- Task objective:
Your task is to find every line of the listing that includes "Dataset" and copy it.

- Available records:

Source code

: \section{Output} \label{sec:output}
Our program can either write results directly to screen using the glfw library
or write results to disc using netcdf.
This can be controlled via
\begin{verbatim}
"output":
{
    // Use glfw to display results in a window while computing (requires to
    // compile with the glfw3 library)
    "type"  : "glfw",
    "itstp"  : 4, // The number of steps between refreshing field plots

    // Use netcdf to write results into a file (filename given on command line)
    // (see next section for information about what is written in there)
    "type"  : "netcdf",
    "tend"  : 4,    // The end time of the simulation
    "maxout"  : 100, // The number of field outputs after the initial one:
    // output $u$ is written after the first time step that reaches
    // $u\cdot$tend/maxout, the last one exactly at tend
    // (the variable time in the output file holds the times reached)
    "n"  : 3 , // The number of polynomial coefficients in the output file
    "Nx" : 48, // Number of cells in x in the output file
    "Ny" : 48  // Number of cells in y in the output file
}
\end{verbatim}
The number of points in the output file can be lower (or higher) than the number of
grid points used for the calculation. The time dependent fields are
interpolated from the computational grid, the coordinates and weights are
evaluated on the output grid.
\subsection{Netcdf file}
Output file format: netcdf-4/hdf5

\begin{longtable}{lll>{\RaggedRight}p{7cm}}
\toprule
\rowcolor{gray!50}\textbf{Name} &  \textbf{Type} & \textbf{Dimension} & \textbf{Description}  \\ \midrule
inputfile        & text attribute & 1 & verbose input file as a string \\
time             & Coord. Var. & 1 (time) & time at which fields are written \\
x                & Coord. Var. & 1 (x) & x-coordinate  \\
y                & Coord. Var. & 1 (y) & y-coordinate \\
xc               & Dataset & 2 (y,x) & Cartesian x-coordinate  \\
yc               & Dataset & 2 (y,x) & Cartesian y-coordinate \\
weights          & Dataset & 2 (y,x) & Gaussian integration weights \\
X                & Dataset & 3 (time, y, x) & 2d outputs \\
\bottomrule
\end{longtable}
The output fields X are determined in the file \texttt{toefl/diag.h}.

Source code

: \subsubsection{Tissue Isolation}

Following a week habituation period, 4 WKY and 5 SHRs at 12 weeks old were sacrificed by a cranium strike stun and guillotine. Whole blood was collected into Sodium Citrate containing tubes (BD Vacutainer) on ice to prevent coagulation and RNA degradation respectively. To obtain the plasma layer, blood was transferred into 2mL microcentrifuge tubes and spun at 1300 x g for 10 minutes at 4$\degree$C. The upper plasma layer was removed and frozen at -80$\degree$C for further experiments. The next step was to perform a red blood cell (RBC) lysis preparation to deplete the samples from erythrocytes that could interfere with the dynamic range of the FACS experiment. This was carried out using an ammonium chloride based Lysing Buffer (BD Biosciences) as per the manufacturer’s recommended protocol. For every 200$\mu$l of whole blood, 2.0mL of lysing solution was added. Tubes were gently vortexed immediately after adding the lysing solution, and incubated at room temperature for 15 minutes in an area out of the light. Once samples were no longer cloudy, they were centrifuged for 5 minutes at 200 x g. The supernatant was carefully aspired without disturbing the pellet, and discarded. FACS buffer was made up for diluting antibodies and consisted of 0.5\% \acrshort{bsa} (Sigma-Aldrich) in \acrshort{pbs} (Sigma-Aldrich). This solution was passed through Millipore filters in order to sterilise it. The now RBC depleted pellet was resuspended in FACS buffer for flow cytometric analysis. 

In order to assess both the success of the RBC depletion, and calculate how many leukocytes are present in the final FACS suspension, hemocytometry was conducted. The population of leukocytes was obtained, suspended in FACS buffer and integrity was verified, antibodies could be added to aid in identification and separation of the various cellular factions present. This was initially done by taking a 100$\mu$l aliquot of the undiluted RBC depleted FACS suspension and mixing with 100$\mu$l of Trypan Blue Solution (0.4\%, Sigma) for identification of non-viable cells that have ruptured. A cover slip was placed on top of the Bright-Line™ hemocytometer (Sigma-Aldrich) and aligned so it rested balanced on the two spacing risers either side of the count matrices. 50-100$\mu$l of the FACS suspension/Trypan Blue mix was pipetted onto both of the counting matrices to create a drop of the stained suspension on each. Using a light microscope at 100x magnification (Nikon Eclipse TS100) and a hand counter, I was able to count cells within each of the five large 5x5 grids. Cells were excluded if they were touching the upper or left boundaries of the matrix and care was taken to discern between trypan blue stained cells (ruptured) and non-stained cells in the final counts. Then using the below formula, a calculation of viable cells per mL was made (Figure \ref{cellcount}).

- Written reply:
xc               & Dataset & 2 (y,x) & Cartesian x-coordinate  \\
yc               & Dataset & 2 (y,x) & Cartesian y-coordinate \\
weights          & Dataset & 2 (y,x) & Gaussian integration weights \\
X                & Dataset & 3 (time, y, x) & 2d outputs \\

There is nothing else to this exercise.